My brother's reliance on United States v. DiLapi, 651 F.2d 140 (2d Cir. 1981) is, in my view, misplaced. The recess in DiLapi was only of five minutes duration and during the course of cross examination. Thus, the facts and circumstances surrounding DiLapi are closer to Bova v. State, 392 So.2d 950 (Fla. 4th DCA 1980), than the case sub judice. If we are to be guided by federal decisions in this area of the law then United States v. Conway, 632 F.2d 641 (5th Cir. 1980) is closer to our facts and has direct application since, in both cases, the recess being discussed is a luncheon recess.

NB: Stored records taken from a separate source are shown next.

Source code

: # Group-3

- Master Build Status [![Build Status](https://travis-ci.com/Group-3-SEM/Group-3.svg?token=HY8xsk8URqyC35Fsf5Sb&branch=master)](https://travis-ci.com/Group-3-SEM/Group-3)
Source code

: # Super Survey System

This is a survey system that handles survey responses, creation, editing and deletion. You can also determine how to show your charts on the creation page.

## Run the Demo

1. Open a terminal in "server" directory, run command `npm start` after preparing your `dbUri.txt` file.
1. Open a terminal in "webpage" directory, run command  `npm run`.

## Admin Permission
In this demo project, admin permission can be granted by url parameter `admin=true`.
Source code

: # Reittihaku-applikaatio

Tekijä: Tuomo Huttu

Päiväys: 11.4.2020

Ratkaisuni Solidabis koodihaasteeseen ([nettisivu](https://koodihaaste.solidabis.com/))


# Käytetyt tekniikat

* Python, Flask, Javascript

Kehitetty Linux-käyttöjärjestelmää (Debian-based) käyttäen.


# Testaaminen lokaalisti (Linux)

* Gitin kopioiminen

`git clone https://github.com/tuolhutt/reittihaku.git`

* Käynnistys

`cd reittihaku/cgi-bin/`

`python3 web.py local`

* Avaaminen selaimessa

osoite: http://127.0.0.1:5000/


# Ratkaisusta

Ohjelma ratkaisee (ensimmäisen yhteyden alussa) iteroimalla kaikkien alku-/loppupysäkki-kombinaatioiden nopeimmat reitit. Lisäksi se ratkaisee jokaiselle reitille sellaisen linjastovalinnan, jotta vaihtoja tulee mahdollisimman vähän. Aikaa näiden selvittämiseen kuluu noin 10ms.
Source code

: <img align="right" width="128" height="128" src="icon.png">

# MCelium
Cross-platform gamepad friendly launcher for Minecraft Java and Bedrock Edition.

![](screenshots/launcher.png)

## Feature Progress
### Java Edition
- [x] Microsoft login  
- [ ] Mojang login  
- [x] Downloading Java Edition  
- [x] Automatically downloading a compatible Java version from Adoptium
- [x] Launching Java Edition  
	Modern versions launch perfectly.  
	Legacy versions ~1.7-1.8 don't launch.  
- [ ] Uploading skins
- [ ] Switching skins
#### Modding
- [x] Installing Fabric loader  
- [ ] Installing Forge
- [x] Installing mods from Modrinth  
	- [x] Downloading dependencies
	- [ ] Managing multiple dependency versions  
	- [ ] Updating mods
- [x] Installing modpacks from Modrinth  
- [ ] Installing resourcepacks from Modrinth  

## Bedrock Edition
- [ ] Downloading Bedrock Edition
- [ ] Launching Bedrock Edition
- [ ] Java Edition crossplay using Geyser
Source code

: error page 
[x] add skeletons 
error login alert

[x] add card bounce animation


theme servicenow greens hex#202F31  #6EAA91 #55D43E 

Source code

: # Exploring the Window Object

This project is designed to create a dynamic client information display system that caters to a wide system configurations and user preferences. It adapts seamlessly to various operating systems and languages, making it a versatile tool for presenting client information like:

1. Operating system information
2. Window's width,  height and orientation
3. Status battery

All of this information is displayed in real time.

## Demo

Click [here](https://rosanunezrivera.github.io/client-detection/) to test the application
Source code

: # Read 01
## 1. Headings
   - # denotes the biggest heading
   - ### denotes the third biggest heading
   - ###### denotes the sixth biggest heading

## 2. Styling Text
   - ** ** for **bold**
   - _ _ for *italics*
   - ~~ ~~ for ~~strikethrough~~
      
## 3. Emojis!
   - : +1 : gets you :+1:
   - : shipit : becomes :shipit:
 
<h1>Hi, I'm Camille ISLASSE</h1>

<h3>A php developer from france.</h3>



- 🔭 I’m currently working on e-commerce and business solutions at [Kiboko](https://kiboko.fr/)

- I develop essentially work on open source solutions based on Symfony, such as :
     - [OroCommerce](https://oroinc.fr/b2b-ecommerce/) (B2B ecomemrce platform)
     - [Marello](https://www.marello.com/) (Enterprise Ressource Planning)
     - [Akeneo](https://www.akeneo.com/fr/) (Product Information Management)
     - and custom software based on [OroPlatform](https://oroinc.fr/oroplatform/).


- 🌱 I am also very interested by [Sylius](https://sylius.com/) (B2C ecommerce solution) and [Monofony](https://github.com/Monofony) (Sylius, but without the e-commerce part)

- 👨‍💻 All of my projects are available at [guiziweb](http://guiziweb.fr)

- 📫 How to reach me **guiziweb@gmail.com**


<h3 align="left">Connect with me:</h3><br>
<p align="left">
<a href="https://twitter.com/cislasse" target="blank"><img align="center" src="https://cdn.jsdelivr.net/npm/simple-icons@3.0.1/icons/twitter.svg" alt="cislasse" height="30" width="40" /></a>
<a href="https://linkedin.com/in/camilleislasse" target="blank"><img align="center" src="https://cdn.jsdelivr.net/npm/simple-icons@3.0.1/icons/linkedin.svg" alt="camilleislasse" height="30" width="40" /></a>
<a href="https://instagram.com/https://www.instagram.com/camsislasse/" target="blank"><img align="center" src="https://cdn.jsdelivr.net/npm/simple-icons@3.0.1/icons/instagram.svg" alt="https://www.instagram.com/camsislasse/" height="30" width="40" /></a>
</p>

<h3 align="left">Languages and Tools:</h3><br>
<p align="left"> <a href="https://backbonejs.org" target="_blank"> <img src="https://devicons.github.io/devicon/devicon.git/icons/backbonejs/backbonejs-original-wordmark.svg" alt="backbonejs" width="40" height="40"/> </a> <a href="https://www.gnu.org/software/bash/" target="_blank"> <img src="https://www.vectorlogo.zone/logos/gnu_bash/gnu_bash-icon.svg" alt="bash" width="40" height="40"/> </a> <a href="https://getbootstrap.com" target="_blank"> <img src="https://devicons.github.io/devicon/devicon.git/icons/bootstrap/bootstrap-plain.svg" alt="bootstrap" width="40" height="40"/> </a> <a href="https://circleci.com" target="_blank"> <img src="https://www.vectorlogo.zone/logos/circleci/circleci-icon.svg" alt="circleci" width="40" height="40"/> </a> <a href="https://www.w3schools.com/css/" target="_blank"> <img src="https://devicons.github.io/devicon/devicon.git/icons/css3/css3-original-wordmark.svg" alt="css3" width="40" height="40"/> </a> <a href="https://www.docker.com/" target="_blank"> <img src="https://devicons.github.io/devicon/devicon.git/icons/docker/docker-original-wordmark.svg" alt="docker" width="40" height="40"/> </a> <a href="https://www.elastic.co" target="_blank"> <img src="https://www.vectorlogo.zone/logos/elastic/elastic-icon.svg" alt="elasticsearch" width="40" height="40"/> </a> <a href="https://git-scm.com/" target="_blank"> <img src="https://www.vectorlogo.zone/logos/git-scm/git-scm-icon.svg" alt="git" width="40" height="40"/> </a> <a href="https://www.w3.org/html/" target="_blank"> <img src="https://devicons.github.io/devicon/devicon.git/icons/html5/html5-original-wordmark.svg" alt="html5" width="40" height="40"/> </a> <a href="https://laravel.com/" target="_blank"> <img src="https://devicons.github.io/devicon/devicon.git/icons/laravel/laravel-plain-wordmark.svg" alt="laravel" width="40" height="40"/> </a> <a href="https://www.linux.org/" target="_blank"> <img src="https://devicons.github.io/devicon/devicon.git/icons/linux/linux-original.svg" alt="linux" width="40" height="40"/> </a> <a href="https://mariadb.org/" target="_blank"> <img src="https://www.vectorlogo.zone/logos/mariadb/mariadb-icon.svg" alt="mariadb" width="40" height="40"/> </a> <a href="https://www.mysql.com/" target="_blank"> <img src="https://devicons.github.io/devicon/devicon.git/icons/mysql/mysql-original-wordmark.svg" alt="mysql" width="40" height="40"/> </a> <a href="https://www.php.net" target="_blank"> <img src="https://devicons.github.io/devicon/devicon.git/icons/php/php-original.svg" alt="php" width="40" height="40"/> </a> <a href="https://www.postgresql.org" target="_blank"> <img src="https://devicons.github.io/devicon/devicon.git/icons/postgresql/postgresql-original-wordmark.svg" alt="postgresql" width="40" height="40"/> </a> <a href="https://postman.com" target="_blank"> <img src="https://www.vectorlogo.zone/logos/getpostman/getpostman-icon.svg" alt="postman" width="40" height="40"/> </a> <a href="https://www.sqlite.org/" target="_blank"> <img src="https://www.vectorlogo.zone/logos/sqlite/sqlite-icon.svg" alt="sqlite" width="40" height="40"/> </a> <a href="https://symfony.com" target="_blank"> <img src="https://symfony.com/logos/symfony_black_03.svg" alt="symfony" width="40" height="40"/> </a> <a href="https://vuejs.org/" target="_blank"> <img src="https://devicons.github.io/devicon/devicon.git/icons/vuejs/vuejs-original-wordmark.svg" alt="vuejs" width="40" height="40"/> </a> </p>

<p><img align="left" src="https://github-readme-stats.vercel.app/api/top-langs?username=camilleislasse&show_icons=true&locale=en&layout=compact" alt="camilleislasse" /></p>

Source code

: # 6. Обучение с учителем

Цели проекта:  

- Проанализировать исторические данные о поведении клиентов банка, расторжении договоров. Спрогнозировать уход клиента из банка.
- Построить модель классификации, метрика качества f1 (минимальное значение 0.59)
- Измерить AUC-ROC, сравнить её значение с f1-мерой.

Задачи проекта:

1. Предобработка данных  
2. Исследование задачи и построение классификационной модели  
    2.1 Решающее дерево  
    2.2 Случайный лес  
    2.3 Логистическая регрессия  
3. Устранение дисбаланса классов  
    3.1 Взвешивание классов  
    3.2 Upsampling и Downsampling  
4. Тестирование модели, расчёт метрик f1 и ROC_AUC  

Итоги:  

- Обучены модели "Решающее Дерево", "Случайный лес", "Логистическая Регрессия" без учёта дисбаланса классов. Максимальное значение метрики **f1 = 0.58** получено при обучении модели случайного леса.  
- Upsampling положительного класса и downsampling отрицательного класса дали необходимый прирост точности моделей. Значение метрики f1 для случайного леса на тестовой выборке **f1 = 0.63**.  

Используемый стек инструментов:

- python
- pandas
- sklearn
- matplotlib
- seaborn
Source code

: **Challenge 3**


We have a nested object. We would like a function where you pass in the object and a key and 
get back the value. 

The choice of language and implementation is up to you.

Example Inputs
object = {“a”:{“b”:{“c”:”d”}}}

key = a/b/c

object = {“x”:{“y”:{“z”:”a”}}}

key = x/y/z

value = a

The error complained of is so fundamental that it cannot be characterized as harmless. Geders, supra; Argersinger v. Hamlin, 407 U.S. 25, 92 S.Ct. 2006, 32 L.Ed.2d 530 (1972); Gideon v. Wainwright, 372 U.S. 335, 83 S.Ct. 792, 9 L.Ed.2d 799 (1963); Powell v. Alabama, 287 U.S. 45, 53 S.Ct. 55, 77 L.Ed. 158 (1932).

For the reasons advanced herein, I would reverse on the authority of Stripling v. State, supra, which, in my view, we are bound to follow.

Before BARKDULL, HENDRY, SCHWARTZ, NESBITT, BASKIN, PEARSON, FERGUSON and JORGENSON, JJ.

On Rehearing En Banc

SCHWARTZ, Judge.

Upon consideration of this cause after having granted and heard rehearing en banc, we adhere to the panel's determination to affirm the judgment below.

We conceive that our primary task on rehearing is to apply Bova v. State, 410 So.2d 1343 (Fla.1982), which was decided by the supreme court after the panel opinions were released, to the instant case. It is true that by holding that the trial court may not restrict the defendant's access to his attorney during any recess whatever, no matter what its length or occasion, Bova plainly invalidates the first ground of the panel's conclusion. We think, however, that the ultimate result of Bova and the foundation of that ruling just as clearly establish the correctness of the alternative ruling that the trial judge's statement of the law, even though mistaken, does not require reversal.

Bova affirmed the conviction because the error of the lower court in restricting consultation with counsel "over objection," 410 So.2d at 1344, did not result in any prejudice and was therefore "harmless." 410 So.2d at 1345. In so ruling, the court necessarily rejected the principle applied in Gideon and the other authorities in Judge Jorgenson's dissenting opinion, and contrarily held that the access to counsel rule is neither fundamental in the sense that it does not require preservation below, nor prophylactic in that reversal will necessarily follow its violation without reference to ordinary considerations of harmlessness. Compare also, e.g., Richardson v. State, 246 So.2d 771 (Fla.1971) (failure, upon objection, to hold hearing on effect of state discovery violations requires "automatic" reversal); Ivory v. State, 351 So.2d 26 (Fla.1977) (any communication between court and jury in absence of defendant requires reversal even if contents...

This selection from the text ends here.